### Exercise description
All lines holding the word "class" should be located in the records and copied.

(Saved entries)
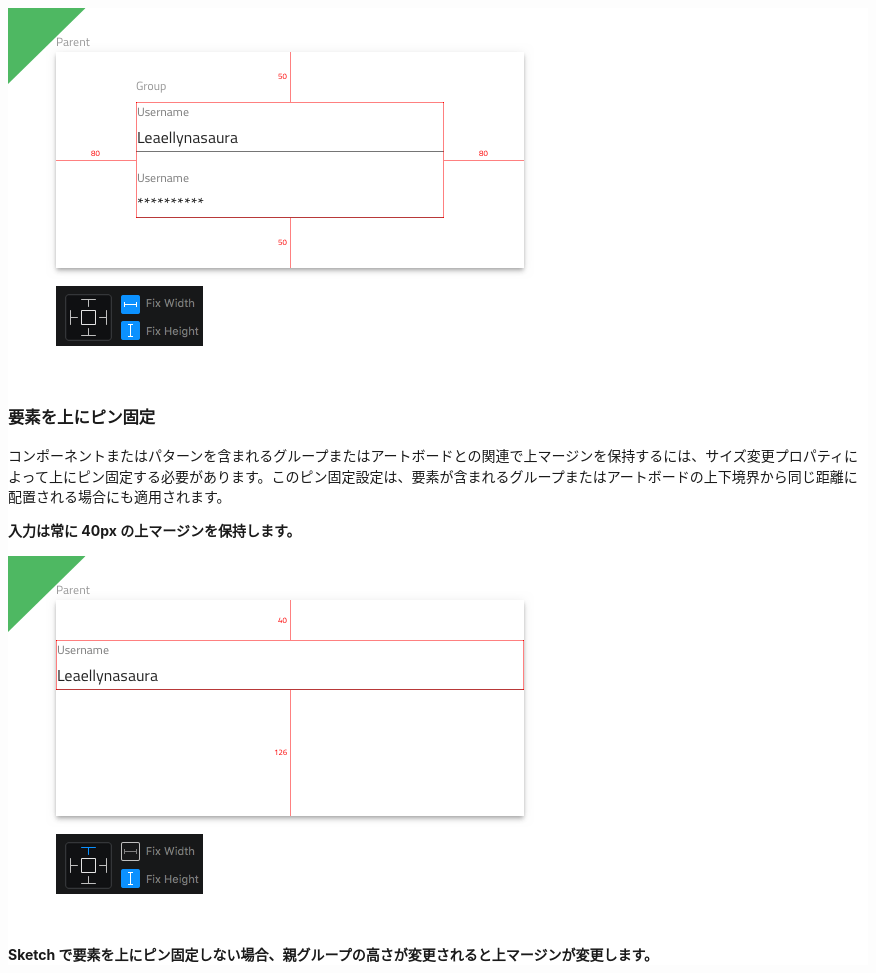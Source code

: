 <img class="responsive-img" src="images/group_center_do.png" srcset="images/group_center_do@2x.png 2x" />

### 要素を上にピン固定

コンポーネントまたはパターンを含まれるグループまたはアートボードとの関連で上マージンを保持するには、サイズ変更プロパティによって上にピン固定する必要があります。このピン固定設定は、要素が含まれるグループまたはアートボードの上下境界から同じ距離に配置される場合にも適用されます。

**入力は常に 40px の上マージンを保持します。**

<img class="responsive-img" src="images/one_vertical_pintop_do.png" srcset="images/one_vertical_pintop_do@2x.png 2x" />

**Sketch で要素を上にピン固定しない場合、親グループの高さが変更されると上マージンが変更します。**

### Exercise solution
: <img class="responsive-img" src="images/group_center_do.png" srcset="images/group_center_do@2x.png 2x" />
<img class="responsive-img" src="images/one_vertical_pintop_do.png" srcset="images/one_vertical_pintop_do@2x.png 2x" />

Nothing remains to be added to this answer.